The White House is making changes to which outlets are included in the press pool covering President Trump, and doing away with the spot normally reserved for wire services covering his daily activities.
A source in the West Wing confirmed the changes to The Hill on Tuesday evening and said moving forward, the press pool will be made up of the following group: one print journalist who will serve as the “print pooler” each day, one additional print journalist, a crew from one of the major television networks, a crew from a secondary television network or streaming service, one radio journalist, one “new media” or independent journalist and four photojournalists.
The White House official said eligible outlets will be chosen for the pool on a rotating basis, and White House press secretary Karoline Leavitt will retain day-to-day discretion to determine composition of the pool.
Wire-based outlets will be eligible for selection as part of the pool’s daily print-journalist rotation as part of the shake-up, but they will no longer have a permanent slot in the group.
The official said outlets will be eligible for participation in the pool, “irrespective of the substantive viewpoint expressed by an outlet.”

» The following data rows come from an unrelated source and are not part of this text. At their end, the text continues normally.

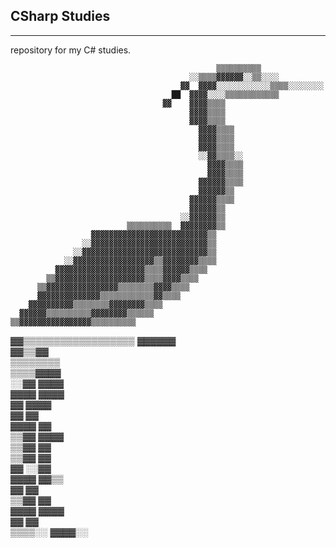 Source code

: ## CSharp Studies
---
repository for my C# studies.


                                                  ▒▒▒▒▒▒▒▒▒▒              
                                            ░░▒▒▒▒▓▓▓▓▓▓░░▒▒░░░░          
                                          ▓▓  ▓▓▓▓░░░░░░░░░░░░▒▒▒▒░░░░░░░░
                                        ██  ▓▓▓▓░░░░▒▒▒▒▒▒▒▒▒▒▒▒          
                                      ▓▓    ▓▓▓▓▒▒▒▒                      
                                            ▓▓▓▓▒▒▒▒                      
                                            ▓▓▓▓▒▒▒▒                      
                                              ▓▓▓▓▒▒▒▒                    
                                              ▓▓▓▓▒▒▒▒                    
                                              ▓▓▓▓▒▒▒▒                    
                                              ░░▓▓▒▒▒▒░░                  
                                                ▓▓▓▓▒▒▒▒                  
                                                ▓▓▓▓▒▒▒▒                  
                                              ▓▓▓▓▓▓▒▒▒▒                  
                                              ▓▓▓▓▓▓▒▒                    
                                            ▓▓▓▓▓▓▒▒▒▒                    
                                            ▓▓▓▓▓▓▒▒                      
                                          ░░▓▓▓▓▓▓▒▒                      
                              ▒▒▒▒▒▒▒▒▒▒  ▓▓▓▓▓▓▓▓▒▒                      
                      ▓▓▓▓▓▓▓▓▓▓▓▓▓▓▓▓▓▓▓▓▓▓▓▓▓▓▒▒                        
                    ░░▓▓▓▓▓▓▓▓▓▓▓▓▓▓▓▓▓▓▓▓▓▓▓▓▓▓▒▒                        
                  ░░▓▓▓▓▓▓▓▓▓▓▓▓▓▓▓▓▓▓▓▓▓▓▓▓▓▓▓▓▒▒                        
                ░░▓▓▓▓▓▓▓▓▓▓▓▓▓▓▓▓▓▓▒▒▓▓▓▓▓▓▓▓▒▒▒▒                        
              ▓▓▓▓▓▓▓▓▓▓▓▓▓▓▓▓▓▓▓▓▒▒▒▒▓▓▓▓▓▓▒▒▒▒                          
            ▒▒▓▓▓▓▓▓▓▓▓▓▓▓▓▓▓▓▓▓▓▓▒▒▒▒▓▓▓▓▒▒▒▒                            
          ▒▒▓▓▓▓▓▓▓▓▓▓▓▓▓▓▓▓▒▒▒▒▒▒▒▒▓▓▓▓▒▒▒▒                              
          ▓▓▓▓▓▓▓▓▓▓▓▓▓▓▒▒▒▒▒▒▒▒▒▒▒▒▓▓▒▒▒▒                                
        ▓▓▓▓▓▓▓▓▓▓▒▒▒▒▒▒▒▒▓▓▓▓▓▓▓▓▒▒▒▒                                    
      ▓▓▓▓▓▓▒▒▒▒▒▒▒▒▒▒▓▓▓▓▓▓▓▓▒▒▒▒▒▒                                      
    ▒▒▓▓▓▓▓▓▓▓▓▓▓▓▓▓▓▓▒▒▒▒▒▒▒▒▒▒                                          
  ▓▓▒▒▒▒▒▒▒▒▒▒▒▒▒▒▒▒▒▒  ▓▓▓▓▓▓                                            
                        ▓▓▒▒▓▓                                            
                      ▒▒▒▒▒▒▒▒                                            
                      ▒▒▒▒▓▓▓▓                                            
                    ░░▓▓  ▓▓▓▓                                            
                    ▓▓▓▓  ▓▓▓▓                                            
                    ▓▓    ▓▓▓▓                                            
                    ▓▓      ▓▓                                            
                  ▓▓▓▓      ▓▓                                            
                  ▒▒▓▓      ▓▓▓▓                                          
                  ▒▒▓▓        ▓▓                                          
                  ▒▒▓▓        ▓▓                                          
                    ▓▓        ░░▓▓                                        
                    ▓▓▓▓        ▓▓▒▒                                      
                      ▓▓          ▓▓                                      
                      ▒▒▓▓        ▓▓                                      
                        ▓▓▓▓      ▓▓▓▓                                    
                          ▓▓        ▓▓                                    
                          ▒▒▒▒░░    ▓▓▓▓░░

The press pool had traditionally been determined by the White House Correspondents’ Association (WHCA), a responsibility Trump’s West Wing took over earlier this spring.
The changes come just days after a federal judge ordered the Trump administration to restore The Associated Press’s access to key White House spaces after it banned AP reporters over the outlet’s refusal to use “Gulf of America” in its widely cited stylebook.
The AP was not included in Monday or Tuesday’s press pool, the first day the judge’s order went into effect.
Other outlets such as Bloomberg and Reuters typically served in the dedicated wire service slot and will now be only eligible to serve in the pool by being selected as a “print pooler” on a given day.
The AP sued the White House over the ban last month, arguing access to the press pool is essential to its journalism. Two of the outlet’s top journalists in Washington testified in court about what they said was the damage caused to the outlet over the exclusion.
“As far as journalism goes, it’s 360,” AP photographer Evan Vucci said. “You’ve got to be there.”
Some prominent D.C.-based journalists voiced solidarity with the wire services as news of the changes broke, including NBC News correspondent and former WHCA Chair Kelly O’Donnell.
“Wire reporters are among the most knowledgeable and dedicated to the White House beat,” O’Donnell wrote in a post on the social platform X. “They are on duty every day of the year and anywhere in the world needed to cover a president. Their work is a key building block for other media’s work. Wires fill a critical role in the public’s understanding of government and important events.”
Eugene Daniels, an MSNBC host and the WHCA’s current president, wrote to members late Tuesday saying the Trump administration was “using a new means to do the same thing: retaliate against news organizations for coverage the White House doesn’t like.”
Daniels said the WHCA was “working to find out what this means in practice” but said such a restriction “only hurt the American people who rely on unfiltered journalism to stay informed and make decisions critical to their lives.”
In a statement to The Hill, the AP echoed Daniels’s displeasure, saying, “The administration’s actions continue to disregard the fundamental American freedom to speak without government control or retaliation. This is a grave disservice to the American people.”